Etihad Cargo also outperformed the global market, carrying 127,821 tonnes of freight and mail in the first quarter. This marks a year-on-year increase of 26 per cent, almost seven times higher than IATA’s prediction that the international cargo market will grow by four per cent in 2014. The airline’s cargo revenue also increased by 26 per cent to US$243 million, placing Etihad Cargo on track to become a billion dollar business in 2014. 

James Hogan, president and chief executive officer of Etihad Airways, said: “Although the global airline industry has faced challenges such as higher-than-expected fuel prices and fierce competition in key international markets during the first quarter of 2014, we have continued to outperform the passenger and cargo markets, and raise the bar even further for Etihad Airways. 

“Our strong performance highlights the continued success of Etihad Airways’ strategic master plan, which focuses on the three fundamental pillars of organic network growth, codeshare partnerships and minority equity investments in other airlines around the world. This unique strategy, and the investments we have made in product, service and infrastructure, means that Etihad Airways is positioned strongly for top-line growth and bottom-line delivery in 2014.”  

Etihad Airways’ volumes were boosted by the fast-paced growth of its international route network, with 95 destinations operational by the end of Q1 2014, an increase of six compared to the same period in 2013. Network highlights in the first quarter included the start of a daily service to Medina, Etihad Airways’ fourth destination in Saudi Arabia, while frequencies increased on six existing routes, including New York in the US, Munich in Germany, Colombo in Sri Lanka, and Chengdu in China. The airline will commence services to eight more destinations over the remainder of 2014, increasing its global route network to 103 by the end of the year. 

Organic growth was supported by the development of codeshare and equity partnerships, which delivered 678,000 passengers onto Etihad Airways flights in the first quarter of 2014, 25 per cent higher than the same period last year. Revenue from codeshare and equity partners rose 23 per cent to US$223 million, representing 22 per cent of total revenue in the quarter. 

During this period, new codeshare agreements were signed with Air Europa and JetBlue, while an existing codeshare with airBaltic was expanded. Etihad Airways also obtained regulatory approval to acquire a 49 per cent share of Air Serbia. 

To accommodate the double-digit growth in passenger volumes, Etihad Airways’ fleet expanded to 95 aircraft in the first quarter of 2014, marking an increase of 30 per cent in the fleet size over the same period last year, while the airline’s passenger carrying capacity, measured in Available Seat Kilometres (ASK), increased by 21 per cent year-on-year to 19.2 billion. 

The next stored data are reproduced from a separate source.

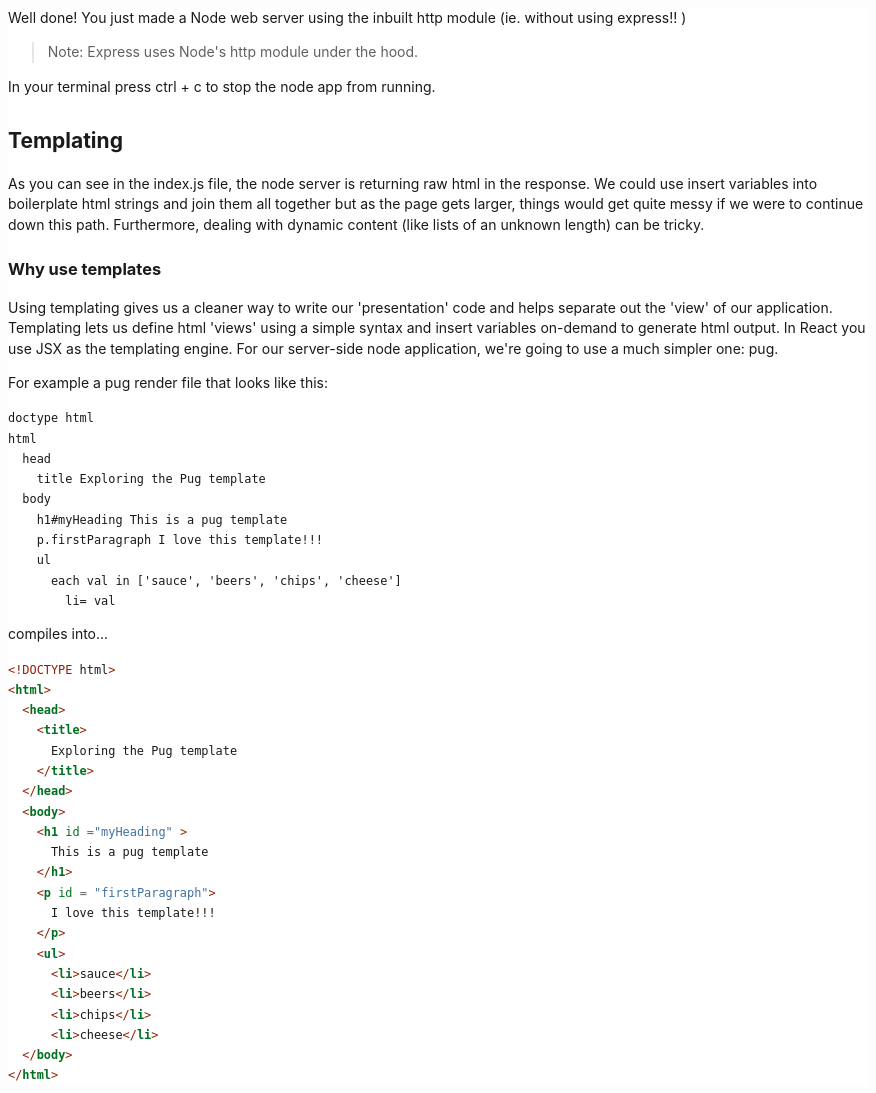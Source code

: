 Well done! You just made a Node web server using the inbuilt http module (ie. without using express!! ) 
> Note: Express uses Node's http module under the hood.

In your terminal press ctrl + c to stop the node app from running.

## Templating

As you can see in the index.js file, the node server is returning raw html in the response. We could use insert variables into boilerplate html strings and join them all together but as the page gets larger, things would get quite messy if we were to continue down this path. Furthermore, dealing with dynamic content (like lists of an unknown length) can be tricky.

### Why use templates
Using templating gives us a cleaner way to write our 'presentation' code and helps separate out the 'view' of our application. Templating lets us define html 'views' using a simple syntax and insert variables on-demand to generate html output. In React you use JSX as the templating engine. For our server-side node application, we're going to use a much simpler one: pug.

For example a pug render file that looks like this:

```
doctype html
html
  head
	title Exploring the Pug template 
  body
	h1#myHeading This is a pug template
	p.firstParagraph I love this template!!!
	ul
	  each val in ['sauce', 'beers', 'chips', 'cheese']
		li= val

```

compiles into...
```html
<!DOCTYPE html>  
<html>  
  <head>    
    <title>  
      Exploring the Pug template  
    </title>  
  </head>  
  <body>  
    <h1 id ="myHeading" >  
      This is a pug template  
    </h1>  
    <p id = "firstParagraph">  
      I love this template!!!  
    </p>  
	<ul>
	  <li>sauce</li>
	  <li>beers</li>
	  <li>chips</li>
	  <li>cheese</li>
  </body>  
</html>
```
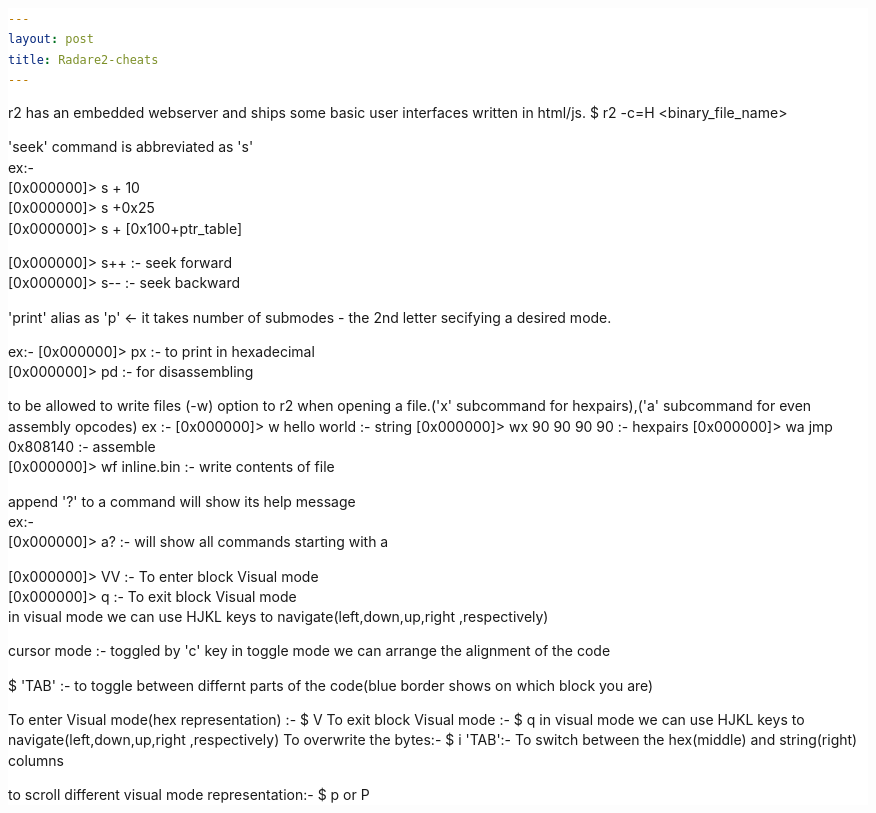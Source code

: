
 ```yaml
---
layout: post
title: Radare2-cheats
---
```


r2 has an embedded webserver and ships some	basic user interfaces written in html/js.
$ r2 -c=H <binary_file_name>

'seek' command is abbreviated as 's'  
ex:-  
	[0x000000]> s + 10   
	[0x000000]> s +0x25  
	[0x000000]> s + [0x100+ptr_table]

[0x000000]> s++		:- seek forward  
[0x000000]> s--		:- seek backward

'print' alias as 'p' <- it takes number of submodes - the 2nd letter secifying a desired mode.

ex:-
	[0x000000]> px :- to print in hexadecimal  
	[0x000000]> pd :- for disassembling

to be allowed to write files (-w) option to r2 when opening a file.('x' subcommand for hexpairs),('a' subcommand for even assembly opcodes)
ex :-
	[0x000000]> w hello world		:- string
	[0x000000]> wx 90 90 90 90	:- hexpairs
	[0x000000]> wa jmp 0x808140	:-	assemble  
	[0x000000]> wf inline.bin 		:- write contents of file  

append '?' to a command will show its help message  
ex:-  
	[0x000000]> a? 		:- will show all commands starting with a

[0x000000]> VV		:- To enter block Visual  mode  
[0x000000]> q 		:- To exit block Visual mode  
in visual mode we can use HJKL keys to navigate(left,down,up,right ,respectively)

cursor mode :- toggled by 'c' key
in toggle mode we can arrange the alignment of the code

$ 'TAB' 		:- to toggle between differnt parts of the code(blue border shows on which block you are)



To enter Visual  mode(hex representation) :- $ V
To exit block Visual mode :- $ q
in visual mode we can use HJKL keys to navigate(left,down,up,right ,respectively)
To overwrite the bytes:-
	$ i
'TAB':- To switch between the hex(middle) and string(right) columns

to scroll different visual mode representation:-
	$ p or P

Analyst Saj Ahmad commented: “Etihad’s first quarter performance underlines its execution of its successful dual organic and inorganic growth strategy. With a sharp 27pc rise in revenues, this is underscored with a 14pc rise in passenger numbers flown. 

“Critically, this robust showing demonstrates the risk-reduced expansion plans via minority equity stakes in key markets like Europe and Australia that have helped to bolster earnings. 

“Etihad is well placed for another bumper-profit-filled year and the introduction of new fuel saving jets like the 787-9 will further depress costs and drive revenue higher.” 

Ahmad added: “People who claim that the GCC is awash with too much capacity and not enough demand to placate Etihad, Emirates and Qatar Airways need to take a good look at these results and see that this growth has a long, long way to go before any nonsensical 'bubble' bursts.Etihad, like Emirates and Qatar Airways, is bucking the waning trends of ailing US, EU and Asian airlines.”